一方、情報ネットワーク上に多くの言語が流通するにつれて、さまざまな社会的・技術的問題が顕在化してきている。そのもっとも根本的なものは、各言語固有の文字の問題であり、文字を媒介とする言語活動である書字(écriture, script)の問題である。私たちが取り組んでいる「文字情報学」は、この21世紀の知識と情報のライフラインである情報ネットワークにおける文字の問題を、その根源から、解決しようとする研究領域である。
文字は、人類最大の文化遺産である。しかし、驚くべきことに、これに焦点をあてた学問領域はいまだに未開拓なまま取り残されている。文字にもっとも近い学問分野である言語学は、「言語の本質は音声であり、文字は音声言語の二次的な派生物である」という観点から、文字を科学の対象として正面から捉えてこなかった。今日までの文字研究と称されるものの多くは、もっぱら未知の言語の解読や個別言語の歴史的な変遷を追跡することを目的とした限定された分野における孤立した研究作業であった。
「文字は言語を前提とするが、言語は文字を前提とはしない」という命題がどれほど正しいにせよ、皮肉なことに、情報ネットワークをかけめぐる言語の発信は、圧倒的に音声ではなく文字に依存している。漢字仮名が使用できないネットワーク環境で、やむをえずラテン文字(ローマ字)で日本語のメールを送った経験のある人も少なくないであろう。

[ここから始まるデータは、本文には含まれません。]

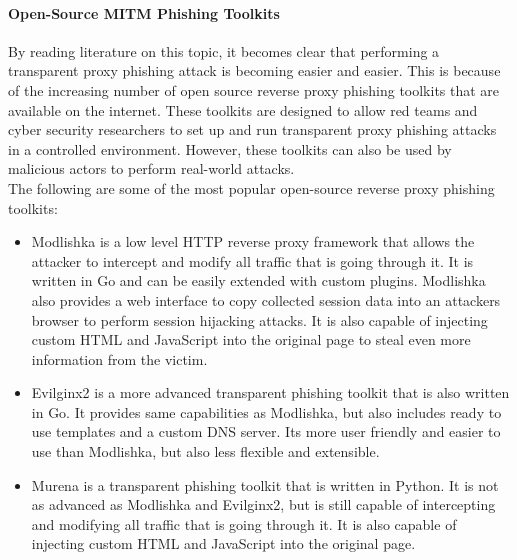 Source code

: \documentclass[12pt]{scrbook}
\begin{document}
\paragraph{Open-Source MITM Phishing Toolkits}
By reading literature on this topic, it becomes clear that
performing a transparent proxy phishing attack is
becoming easier and easier. This is because of the increasing number of open
source reverse proxy phishing toolkits that are available on the internet. These
toolkits are designed to allow red teams and cyber security researchers to set
up and run transparent proxy phishing attacks in a controlled environment.
However, these toolkits can also be used by malicious actors to perform
real-world attacks.\\The following are some of the most popular open-source
reverse proxy phishing toolkits:
\begin{itemize}
	\item Modlishka \cite{ModlishkaGithub} is a low level HTTP reverse proxy framework
	      that allows the
	      attacker to intercept and modify all traffic that is going through it. It
	      is
	      written in Go and can be easily extended with custom plugins. Modlishka
	      also
	      provides a web interface to copy collected session data into an attackers
	      browser to perform session hijacking attacks. It is also capable of
	      injecting
	      custom HTML and JavaScript into the original page to steal even more
	      information from the victim.
	\item Evilginx2 \cite{EvilnginxGithub} is a more advanced transparent phishing
	      toolkit that is also written in Go. It provides same capabilities as
	      Modlishka, but also includes ready to use templates and a custom DNS
	      server.
	      Its more user friendly and easier to use than Modlishka, but also less
	      flexible and extensible.
	\item Murena \cite{MuraenaGithub} is a transparent phishing toolkit that is written
	      in Python. It is not as advanced as Modlishka and Evilginx2, but is still
	      capable of intercepting and modifying all traffic that is going through
	      it.
	      It is also capable of injecting custom HTML and JavaScript into the
	      original
	      page.
\end{itemize}
\end{document}
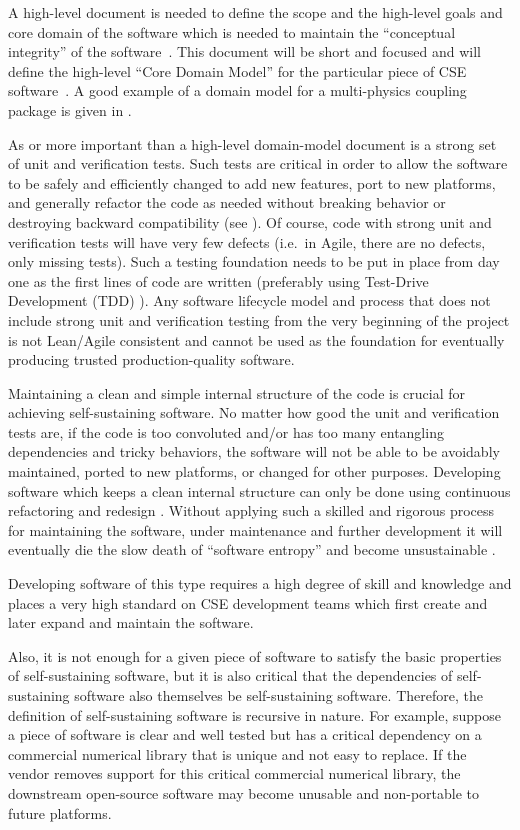 \documentclass[11pt]{SANDreport}
\begin{document}
A high-level document is needed to define the scope and the high-level
goals and core domain of the software which is needed to maintain the
``conceptual integrity'' of the software~\cite{MythicalManMonth95}.
This document will be short and focused and will define the high-level
``Core Domain Model'' for the particular piece of CSE
software~\cite{DomainDrivenDesign}.  A good example of a domain model
for a multi-physics coupling package is given in {}\cite{LIMEtheory}.

As or more important than a high-level domain-model document is a
strong set of unit and verification tests.  Such tests are critical in
order to allow the software to be safely and efficiently changed to
add new features, port to new platforms, and generally refactor the
code as needed without breaking behavior or destroying backward
compatibility (see {}\cite{WorkingEffectivelyWithLegacyCode05}).  Of
course, code with strong unit and verification tests will have very
few defects (i.e.\ in Agile, there are no defects, only missing
tests).  Such a testing foundation needs to be put in place from day
one as the first lines of code are written (preferably using
Test-Drive Development (TDD) {}\cite{TDD}).  Any software lifecycle
model and process that does not include strong unit and verification
testing from the very beginning of the project is not Lean/Agile
consistent and cannot be used as the foundation for eventually
producing trusted production-quality software.

Maintaining a clean and simple internal structure of the code is
crucial for achieving self-sustaining software.  No matter how good the
unit and verification tests are, if the code is too convoluted and/or
has too many entangling dependencies and tricky behaviors, the
software will not be able to be avoidably maintained, ported to new
platforms, or changed for other purposes.  Developing software which
keeps a clean internal structure can only be done using continuous
refactoring and redesign {}\cite{XP2}.  Without applying such a
skilled and rigorous process for maintaining the software, under
maintenance and further development it will eventually die the slow
death of ``software entropy'' and become unsustainable
{}\cite{MythicalManMonth95}.

Developing software of this type requires a high degree of skill and
knowledge and places a very high standard on CSE development teams
which first create and later expand and maintain the software.

Also, it is not enough for a given piece of software to satisfy the
basic properties of self-sustaining software, but it is also critical
that the dependencies of self-sustaining software also themselves be
self-sustaining software. Therefore, the definition of self-sustaining
software is recursive in nature.  For example, suppose a piece of
software is clear and well tested but has a critical dependency on a
commercial numerical library that is unique and not easy to replace.
If the vendor removes support for this critical commercial numerical
library, the downstream open-source software may become unusable and
non-portable to future platforms.
\end{document}
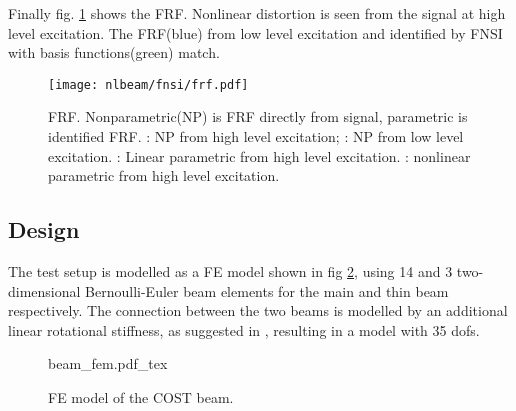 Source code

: Finally fig. \ref{fig:nlbeam_frf} shows the FRF. Nonlinear distortion is seen
from the signal at high level excitation. The FRF(blue) from low level excitation and
identified by FNSI with basis functions(green) match.

\begin{figure}[!ht]
  \centering
  \texttt{[image: nlbeam/fnsi/frf.pdf]}
  \caption{FRF. Nonparametric(NP) is FRF directly from signal, parametric is
    identified FRF.
    \sampleline{}: NP from high level excitation;
    \textcolor{blue}{\sampleline{}}: NP from low level excitation.
    \textcolor{orange}{\sampleline{}}: Linear parametric from high level excitation.
    \textcolor{green}{}: nonlinear parametric from high level excitation.
}
  \label{fig:nlbeam_frf}
\end{figure}

\subsection{Design}

The test setup is modelled as a FE model shown in fig \ref{fig:nlbeam_fem},
using 14 and 3 two-dimensional Bernoulli-Euler beam elements for the main and
thin beam respectively. The connection between the two beams is modelled by an
additional linear rotational stiffness, as suggested in
\autocite{lenaerts2003a}, resulting in a model with 35 dofs.

\begin{figure}[!ht]
  \centering
  \def\svgwidth{10cm}
  {beam_fem.pdf_tex}
  \caption{FE model of the COST beam.}
  \label{fig:nlbeam_fem}
\end{figure}

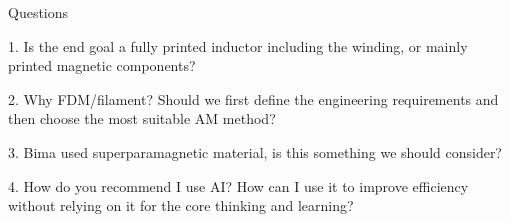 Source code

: \begin{frame}{Questions}

1. Is the end goal a fully printed inductor including the winding, or mainly printed magnetic components?

2. Why FDM/filament?
   Should we first define the engineering requirements and then choose the most suitable AM method?

3. Bima used superparamagnetic material, is this something we should consider?

4. How do you recommend I use AI?
   How can I use it to improve efficiency without relying on it for the core thinking and learning?
\end{frame} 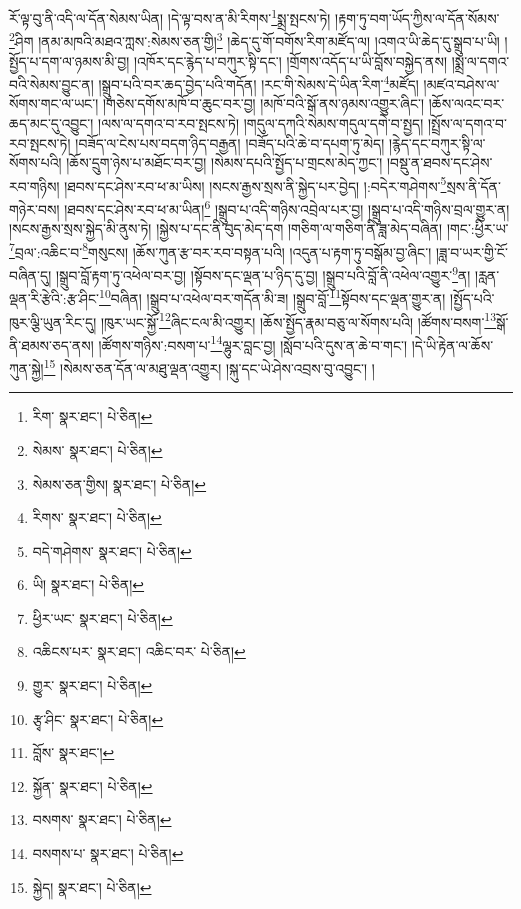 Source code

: རོ་ལྟ་བུ་ནི་འདི་ལ་དོན་སེམས་ཡིན། །དེ་ལྟ་བས་ན་མི་རིགས་\footnote{རིག་  སྣར་ཐང་།  པེ་ཅིན། }སྨྲ་སྤངས་ཏེ། །རྟག་ཏུ་བག་ཡོད་ཀྱིས་ལ་དོན་སོམས་\footnote{སེམས་  སྣར་ཐང་།  པེ་ཅིན། }ཤིག །ནམ་མཁའི་མཐའ་ཀླས་:སེམས་ཅན་གྱི།\footnote{སེམས་ཅན་གྱིས།  སྣར་ཐང་།  པེ་ཅིན། } །ཆེད་དུ་གོ་བགོས་རིག་མཛོད་ལ། །འགའ་ཡི་ཆེད་དུ་སྒྲུབ་པ་ཡི། །སྤྱོད་པ་དག་ལ་ཉམས་མི་བྱ། །འཁོར་དང་རྙེད་པ་བཀུར་སྟི་དང་། །གྲོགས་འདོད་པ་ཡི་བློས་བསྐྱེད་ནས། །སྨྲ་ལ་དགའ་བའི་སེམས་བྱུང་ན། །སྒྲུབ་པའི་བར་ཆད་བྱེད་པའི་གདོན། །རང་གི་སེམས་དེ་ཡིན་རིག་\footnote{རིགས་  སྣར་ཐང་།  པེ་ཅིན། }མཛོད། །མཛའ་བཤེས་ལ་སོགས་གང་ལ་ཡང་། །གཅེས་དགོས་མཁོ་བ་ཆུང་བར་བྱ། །མཁོ་བའི་སྒོ་ནས་ཉམས་འགྱུར་ཞིང་། །ཆོས་ལའང་བར་ཆད་མང་དུ་འབྱུང་། །ལས་ལ་དགའ་བ་རབ་སྤངས་ཏེ། །གདུལ་དཀའི་སེམས་གདུལ་དགེ་བ་སྤྱད། །སྤྲོས་ལ་དགའ་བ་རབ་སྤངས་ཏེ། །བཟོད་ལ་ངེས་པས་བདག་ཉིད་བརྒྱན། །བཟོད་པའི་ཆེ་བ་དཔག་ཏུ་མེད། །རྙེད་དང་བཀུར་སྟི་ལ་སོགས་པའི། །ཆོས་དྲུག་ཉེས་པ་མཐོང་བར་བྱ། །སེམས་དཔའི་སྤྱོད་པ་གྲངས་མེད་ཀྱང་། །བསྡུ་ན་ཐབས་དང་ཤེས་རབ་གཉིས། །ཐབས་དང་ཤེས་རབ་ཕ་མ་ཡིས། །སངས་རྒྱས་སྲས་ནི་སྐྱེད་པར་བྱེད། །:བདེར་གཤེགས་\footnote{བདེ་གཤེགས་  སྣར་ཐང་།  པེ་ཅིན། }སྲས་ནི་དོན་གཉེར་བས། །ཐབས་དང་ཤེས་རབ་ཕ་མ་ཡིན།\footnote{ཡི།  སྣར་ཐང་།  པེ་ཅིན། } །སྒྲུབ་པ་འདི་གཉིས་འབྲེལ་པར་བྱ། །སྒྲུབ་པ་འདི་གཉིས་བྲལ་གྱུར་ན། །སངས་རྒྱས་སྲས་སྐྱེད་མི་ནུས་ཏེ། །སྐྱེས་པ་དང་ནི་བུད་མེད་དག །གཅིག་ལ་གཅིག་ནི་ཟླ་མེད་བཞིན། །གང་:ཕྱིར་ཡ་\footnote{ཕྱིར་ཡང་  སྣར་ཐང་།  པེ་ཅིན། }བྲལ་:འཆིང་བ་\footnote{འཆིངས་པར་  སྣར་ཐང་། འཆིང་བར་  པེ་ཅིན། }གསུངས། །ཆོས་ཀུན་རྩ་བར་རབ་བསྟན་པའི། །འདུན་པ་རྟག་ཏུ་བསྒོམ་བྱ་ཞིང་། །ཟླ་བ་ཡར་གྱི་ངོ་བཞིན་དུ། །སྒྲུབ་བློ་རྟག་ཏུ་འཕེལ་བར་བྱ། །སྟོབས་དང་ལྡན་པ་ཉིད་དུ་བྱ། །སྒྲུབ་པའི་བློ་ནི་འཕེལ་འགྱུར་\footnote{གྱུར་  སྣར་ཐང་།  པེ་ཅིན། }ན། །རླན་ལྡན་རི་རྩེའི་:རྩ་ཤིང་\footnote{རྩྭ་ཤིང་  སྣར་ཐང་།  པེ་ཅིན། }བཞིན། །སྒྲུབ་པ་འཕེལ་བར་གདོན་མི་ཟ། །སྒྲུབ་བློ་\footnote{བློས་  སྣར་ཐང་། }སྟོབས་དང་ལྡན་གྱུར་ན། །སྤྱོད་པའི་ཁུར་ལྕི་ཡུན་རིང་དུ། །ཁུར་ཡང་སྐྱོ་\footnote{སྐྱོན་  སྣར་ཐང་།  པེ་ཅིན། }ཞིང་ངལ་མི་འགྱུར། །ཆོས་སྤྱོད་རྣམ་བཅུ་ལ་སོགས་པའི། །ཚོགས་བསག་\footnote{བསགས་  སྣར་ཐང་།  པེ་ཅིན། }སྒོ་ནི་ཐམས་ཅད་ནས། །ཚོགས་གཉིས་:བསག་པ་\footnote{བསགས་པ་  སྣར་ཐང་།  པེ་ཅིན། }ལྷུར་བླང་བྱ། །སློབ་པའི་དུས་ན་ཆེ་བ་གང་། །དེ་ཡི་རྟེན་ལ་ཆོས་ཀུན་སྐྱེ།\footnote{སྐྱེད།  སྣར་ཐང་།  པེ་ཅིན། } །སེམས་ཅན་དོན་ལ་མཐུ་ལྡན་འགྱུར། །སྐུ་དང་ཡེ་ཤེས་འབྲས་བུ་འབྱུང་། །
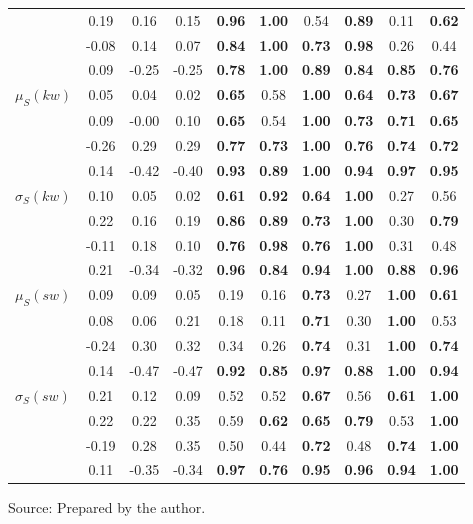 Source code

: \begin{table*}[h!]
\begin{center}
\begin{tabular}{| l || c | c | c | c | c | c | c | c | c |}
 & 0.19 & 0.16 & 0.15 & {\bf 0.96} & {\bf 1.00} & 0.54 & {\bf 0.89} & 0.11 & {\bf 0.62} \\
 & -0.08 & 0.14 & 0.07 & {\bf 0.84} & {\bf 1.00} & {\bf 0.73} & {\bf 0.98} & 0.26 & 0.44 \\
 & 0.09 & -0.25 & -0.25 & {\bf 0.78} & {\bf 1.00} & {\bf 0.89} & {\bf 0.84} & {\bf 0.85} & {\bf 0.76} \\\hline
$\mu_S(kw)$ & 0.05 & 0.04 & 0.02 & {\bf 0.65} & 0.58 & {\bf 1.00} & {\bf 0.64} & {\bf 0.73} & {\bf 0.67} \\
 & 0.09 & -0.00 & 0.10 & {\bf 0.65} & 0.54 & {\bf 1.00} & {\bf 0.73} & {\bf 0.71} & {\bf 0.65} \\
 & -0.26 & 0.29 & 0.29 & {\bf 0.77} & {\bf 0.73} & {\bf 1.00} & {\bf 0.76} & {\bf 0.74} & {\bf 0.72} \\
 & 0.14 & -0.42 & -0.40 & {\bf 0.93} & {\bf 0.89} & {\bf 1.00} & {\bf 0.94} & {\bf 0.97} & {\bf 0.95} \\\hline
$\sigma_S(kw)$ & 0.10 & 0.05 & 0.02 & {\bf 0.61} & {\bf 0.92} & {\bf 0.64} & {\bf 1.00} & 0.27 & 0.56 \\
 & 0.22 & 0.16 & 0.19 & {\bf 0.86} & {\bf 0.89} & {\bf 0.73} & {\bf 1.00} & 0.30 & {\bf 0.79} \\
 & -0.11 & 0.18 & 0.10 & {\bf 0.76} & {\bf 0.98} & {\bf 0.76} & {\bf 1.00} & 0.31 & 0.48 \\
 & 0.21 & -0.34 & -0.32 & {\bf 0.96} & {\bf 0.84} & {\bf 0.94} & {\bf 1.00} & {\bf 0.88} & {\bf 0.96} \\\hline
$\mu_S(sw)$ & 0.09 & 0.09 & 0.05 & 0.19 & 0.16 & {\bf 0.73} & 0.27 & {\bf 1.00} & {\bf 0.61} \\
 & 0.08 & 0.06 & 0.21 & 0.18 & 0.11 & {\bf 0.71} & 0.30 & {\bf 1.00} & 0.53 \\
 & -0.24 & 0.30 & 0.32 & 0.34 & 0.26 & {\bf 0.74} & 0.31 & {\bf 1.00} & {\bf 0.74} \\
 & 0.14 & -0.47 & -0.47 & {\bf 0.92} & {\bf 0.85} & {\bf 0.97} & {\bf 0.88} & {\bf 1.00} & {\bf 0.94} \\\hline
$\sigma_S(sw)$ & 0.21 & 0.12 & 0.09 & 0.52 & 0.52 & {\bf 0.67} & 0.56 & {\bf 0.61} & {\bf 1.00} \\
 & 0.22 & 0.22 & 0.35 & 0.59 & {\bf 0.62} & {\bf 0.65} & {\bf 0.79} & 0.53 & {\bf 1.00} \\
 & -0.19 & 0.28 & 0.35 & 0.50 & 0.44 & {\bf 0.72} & 0.48 & {\bf 0.74} & {\bf 1.00} \\
 & 0.11 & -0.35 & -0.34 & {\bf 0.97} & {\bf 0.76} & {\bf 0.95} & {\bf 0.96} & {\bf 0.94} & {\bf 1.00} \\\hline
\end{tabular}
\begin{flushleft}
		Source: Prepared by the author.\
\end{flushleft}
\end{center}
\end{table*}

現在、世界で使われている文字は、そのほとんどがアジアで使われている。つまりアジアは、地球上、文字種がもっとも密集している地域である。各文字の使い手が、慣れ親しんできた本来の文字で、自由かつ平等に言語表現を行いたいと考えることは、当然の権利であると言えるだろう。そのことが保証されない、文字の種類に起因するデジタルディバイドを残したままのネットワーク環境は、従来からの読み書き環境と比べてはるかに後退した言語の表現環境であると言わざるをえない―当然ながら、それは我々の目指すところではない。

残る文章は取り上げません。